[Records for this exercise]
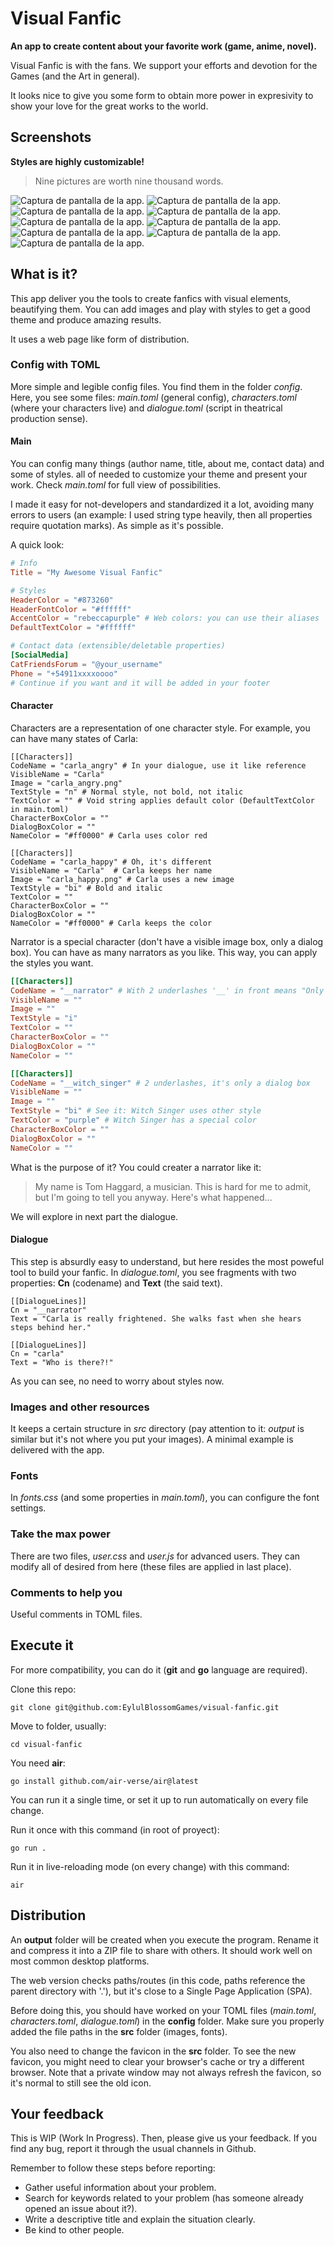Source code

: # Visual Fanfic

**An app to create content about your favorite work (game, anime, novel).**

Visual Fanfic is with the fans. We support your efforts and devotion for the Games (and the Art in general).

It looks nice to give you some form to obtain more power in expresivity to show your love for the great works to the world.

## Screenshots

**Styles are highly customizable!**

> Nine pictures are worth nine thousand words.

![Captura de pantalla de la app.](screenshots/c1.png)
![Captura de pantalla de la app.](screenshots/c2.png)
![Captura de pantalla de la app.](screenshots/c3.png)
![Captura de pantalla de la app.](screenshots/c4.png)
![Captura de pantalla de la app.](screenshots/c5.png)
![Captura de pantalla de la app.](screenshots/c6.png)
![Captura de pantalla de la app.](screenshots/c7.png)
![Captura de pantalla de la app.](screenshots/c8.png)
![Captura de pantalla de la app.](screenshots/c9.png)

## What is it?

This app deliver you the tools to create fanfics with visual elements, beautifying them. You can add images and play with styles to get a good theme and produce amazing results.

It uses a web page like form of distribution.

### Config with TOML

More simple and legible config files. You find them in the folder *config*. Here, you see some files: *main.toml* (general config), *characters.toml* (where your characters live) and *dialogue.toml* (script in theatrical production sense).

#### Main

You can config many things (author name, title, about me, contact data) and some of styles. all of needed to customize your theme and present your work. Check *main.toml* for full view of possibilities.

I made it easy for not-developers and standardized it a lot, avoiding many errors to users (an example: I used string type heavily, then all properties require quotation marks). As simple as it's possible.

A quick look:

```toml
# Info
Title = "My Awesome Visual Fanfic"

# Styles
HeaderColor = "#873260"
HeaderFontColor = "#ffffff"
AccentColor = "rebeccapurple" # Web colors: you can use their aliases
DefaultTextColor = "#ffffff"

# Contact data (extensible/deletable properties)
[SocialMedia]
CatFriendsForum = "@your_username"
Phone = "+54911xxxxoooo"
# Continue if you want and it will be added in your footer
```

#### Character

Characters are a representation of one character style. For example, you can have many states of Carla:

```
[[Characters]]
CodeName = "carla_angry" # In your dialogue, use it like reference
VisibleName = "Carla" 
Image = "carla_angry.png"
TextStyle = "n" # Normal style, not bold, not italic
TextColor = "" # Void string applies default color (DefaultTextColor in main.toml)
CharacterBoxColor = ""
DialogBoxColor = ""
NameColor = "#ff0000" # Carla uses color red

[[Characters]]
CodeName = "carla_happy" # Oh, it's different
VisibleName = "Carla"  # Carla keeps her name
Image = "carla_happy.png" # Carla uses a new image
TextStyle = "bi" # Bold and italic
TextColor = ""
CharacterBoxColor = ""
DialogBoxColor = ""
NameColor = "#ff0000" # Carla keeps the color
```

Narrator is a special character (don't have a visible image box, only a dialog box). You can have as many narrators as you like. This way, you can apply the styles you want.

```toml
[[Characters]]
CodeName = "__narrator" # With 2 underlashes '__' in front means "Only text Box"
VisibleName = "" 
Image = ""
TextStyle = "i"
TextColor = ""
CharacterBoxColor = ""
DialogBoxColor = ""
NameColor = ""

[[Characters]]
CodeName = "__witch_singer" # 2 underlashes, it's only a dialog box
VisibleName = "" 
Image = ""
TextStyle = "bi" # See it: Witch Singer uses other style
TextColor = "purple" # Witch Singer has a special color 
CharacterBoxColor = ""
DialogBoxColor = ""
NameColor = ""
```
What is the purpose of it? You could creater a narrator like it:

> My name is Tom Haggard, a musician. This is hard for me to admit, but I'm going to tell you anyway. Here's what happened...

We will explore in next part the dialogue.

#### Dialogue

This step is absurdly easy to understand, but here resides the most poweful tool to build your fanfic. In *dialogue.toml*, you see fragments with two properties: **Cn** (codename) and **Text** (the said text).

```
[[DialogueLines]]
Cn = "__narrator"
Text = "Carla is really frightened. She walks fast when she hears steps behind her."

[[DialogueLines]]
Cn = "carla"
Text = "Who is there?!"
```

As you can see, no need to worry about styles now.

### Images and other resources

It keeps a certain structure in *src* directory (pay attention to it: *output* is similar but it's not where you put your images). A minimal example is delivered with the app.

### Fonts

In *fonts.css* (and some properties in *main.toml*), you can configure the font settings.

### Take the max power

There are two files, *user.css* and *user.js* for advanced users. They can modify all of desired from here (these files are applied in last place).

### Comments to help you

Useful comments in TOML files.

## Execute it

For more compatibility, you can do it (**git** and **go** language are required). 

Clone this repo:

```
git clone git@github.com:EylulBlossomGames/visual-fanfic.git
```

Move to folder, usually:

```
cd visual-fanfic
```

You need **air**:

```
go install github.com/air-verse/air@latest
```

You can run it a single time, or set it up to run automatically on every file change.

Run it once with this command (in root of proyect):

```
go run .
```
Run it in live-reloading mode (on every change) with this command:

```
air
```

## Distribution

An **output** folder will be created when you execute the program. Rename it and compress it into a ZIP file to share with others. It should work well on most common desktop platforms.

The web version checks paths/routes (in this code, paths reference the parent directory with '.'), but it's close to a Single Page Application (SPA).

Before doing this, you should have worked on your TOML files (*main.toml*, *characters.toml*, *dialogue.toml*) in the **config** folder. Make sure you properly added the file paths in the **src** folder (images, fonts).

You also need to change the favicon in the **src** folder. To see the new favicon, you might need to clear your browser's cache or try a different browser. Note that a private window may not always refresh the favicon, so it's normal to still see the old icon.

## Your feedback

This is WIP  (Work In Progress). Then, please give us your feedback. If you find any bug, report it through the usual channels in Github.

Remember to follow these steps before reporting:

* Gather useful information about your problem.
* Search for keywords related to your problem (has someone already opened an issue about it?).
* Write a descriptive title and explain the situation clearly.
* Be kind to other people.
[/Records for this exercise]
Directions for this task — Extract all lines of the records above that include "users".

Task output —
I made it easy for not-developers and standardized it a lot, avoiding many errors to users (an example: I used string type heavily, then all properties require quotation marks). As simple as it's possible.
There are two files, *user.css* and *user.js* for advanced users. They can modify all of desired from here (these files are applied in last place).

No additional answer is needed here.